:: Problem description ::
What is needed is an exact copy of all the records, written out in full.

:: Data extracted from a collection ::
::::::::::
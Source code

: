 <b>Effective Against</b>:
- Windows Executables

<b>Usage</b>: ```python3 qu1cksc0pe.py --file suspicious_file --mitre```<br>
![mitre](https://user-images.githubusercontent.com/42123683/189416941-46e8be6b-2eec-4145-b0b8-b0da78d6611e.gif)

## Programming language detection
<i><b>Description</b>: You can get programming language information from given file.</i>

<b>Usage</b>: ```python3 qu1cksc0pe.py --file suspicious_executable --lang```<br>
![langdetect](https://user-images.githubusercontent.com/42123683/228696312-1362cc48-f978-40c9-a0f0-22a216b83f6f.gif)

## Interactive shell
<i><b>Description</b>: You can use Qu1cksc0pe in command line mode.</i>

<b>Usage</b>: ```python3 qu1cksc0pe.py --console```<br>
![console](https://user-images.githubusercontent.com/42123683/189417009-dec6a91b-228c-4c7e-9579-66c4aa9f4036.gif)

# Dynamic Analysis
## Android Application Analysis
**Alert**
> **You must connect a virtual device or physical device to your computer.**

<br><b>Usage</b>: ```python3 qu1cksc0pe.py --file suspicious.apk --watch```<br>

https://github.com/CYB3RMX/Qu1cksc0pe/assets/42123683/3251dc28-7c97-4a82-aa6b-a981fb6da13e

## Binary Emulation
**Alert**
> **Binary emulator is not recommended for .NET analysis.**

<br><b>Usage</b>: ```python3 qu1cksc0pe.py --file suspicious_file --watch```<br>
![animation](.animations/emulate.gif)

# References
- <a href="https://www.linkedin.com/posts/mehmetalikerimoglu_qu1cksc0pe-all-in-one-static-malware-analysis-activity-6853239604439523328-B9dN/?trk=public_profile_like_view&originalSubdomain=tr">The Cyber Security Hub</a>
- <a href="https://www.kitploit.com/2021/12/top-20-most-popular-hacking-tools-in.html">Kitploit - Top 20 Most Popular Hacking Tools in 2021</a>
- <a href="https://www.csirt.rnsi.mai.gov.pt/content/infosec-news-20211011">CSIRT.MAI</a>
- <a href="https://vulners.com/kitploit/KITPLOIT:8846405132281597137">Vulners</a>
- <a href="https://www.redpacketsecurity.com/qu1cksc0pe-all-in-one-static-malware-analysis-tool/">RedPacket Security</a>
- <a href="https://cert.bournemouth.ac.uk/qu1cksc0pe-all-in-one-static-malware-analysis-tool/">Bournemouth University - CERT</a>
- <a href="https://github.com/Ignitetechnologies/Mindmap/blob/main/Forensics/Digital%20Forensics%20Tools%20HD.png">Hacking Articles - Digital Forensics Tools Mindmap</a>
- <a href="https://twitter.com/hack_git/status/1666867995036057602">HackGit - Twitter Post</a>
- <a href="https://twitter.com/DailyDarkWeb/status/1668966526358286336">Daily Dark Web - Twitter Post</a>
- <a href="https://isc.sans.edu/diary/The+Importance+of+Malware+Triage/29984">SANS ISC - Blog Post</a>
::::::::::
:: Expected answer ::
Source code

: <b>Effective Against</b>:
- Windows Executables

<b>Usage</b>: ```python3 qu1cksc0pe.py --file suspicious_file --mitre```<br>
![mitre](https://user-images.githubusercontent.com/42123683/189416941-46e8be6b-2eec-4145-b0b8-b0da78d6611e.gif)

## Programming language detection
<i><b>Description</b>: You can get programming language information from given file.</i>

<b>Usage</b>: ```python3 qu1cksc0pe.py --file suspicious_executable --lang```<br>
![langdetect](https://user-images.githubusercontent.com/42123683/228696312-1362cc48-f978-40c9-a0f0-22a216b83f6f.gif)

## Interactive shell
<i><b>Description</b>: You can use Qu1cksc0pe in command line mode.</i>

<b>Usage</b>: ```python3 qu1cksc0pe.py --console```<br>
![console](https://user-images.githubusercontent.com/42123683/189417009-dec6a91b-228c-4c7e-9579-66c4aa9f4036.gif)

# Dynamic Analysis
## Android Application Analysis
**Alert**
> **You must connect a virtual device or physical device to your computer.**

<br><b>Usage</b>: ```python3 qu1cksc0pe.py --file suspicious.apk --watch```<br>

https://github.com/CYB3RMX/Qu1cksc0pe/assets/42123683/3251dc28-7c97-4a82-aa6b-a981fb6da13e

## Binary Emulation
**Alert**
> **Binary emulator is not recommended for .NET analysis.**

<br><b>Usage</b>: ```python3 qu1cksc0pe.py --file suspicious_file --watch```<br>
![animation](.animations/emulate.gif)

# References
- <a href="https://www.linkedin.com/posts/mehmetalikerimoglu_qu1cksc0pe-all-in-one-static-malware-analysis-activity-6853239604439523328-B9dN/?trk=public_profile_like_view&originalSubdomain=tr">The Cyber Security Hub</a>
- <a href="https://www.kitploit.com/2021/12/top-20-most-popular-hacking-tools-in.html">Kitploit - Top 20 Most Popular Hacking Tools in 2021</a>
- <a href="https://www.csirt.rnsi.mai.gov.pt/content/infosec-news-20211011">CSIRT.MAI</a>
- <a href="https://vulners.com/kitploit/KITPLOIT:8846405132281597137">Vulners</a>
- <a href="https://www.redpacketsecurity.com/qu1cksc0pe-all-in-one-static-malware-analysis-tool/">RedPacket Security</a>
- <a href="https://cert.bournemouth.ac.uk/qu1cksc0pe-all-in-one-static-malware-analysis-tool/">Bournemouth University - CERT</a>
- <a href="https://github.com/Ignitetechnologies/Mindmap/blob/main/Forensics/Digital%20Forensics%20Tools%20HD.png">Hacking Articles - Digital Forensics Tools Mindmap</a>
- <a href="https://twitter.com/hack_git/status/1666867995036057602">HackGit - Twitter Post</a>
- <a href="https://twitter.com/DailyDarkWeb/status/1668966526358286336">Daily Dark Web - Twitter Post</a>
- <a href="https://isc.sans.edu/diary/The+Importance+of+Malware+Triage/29984">SANS ISC - Blog Post</a>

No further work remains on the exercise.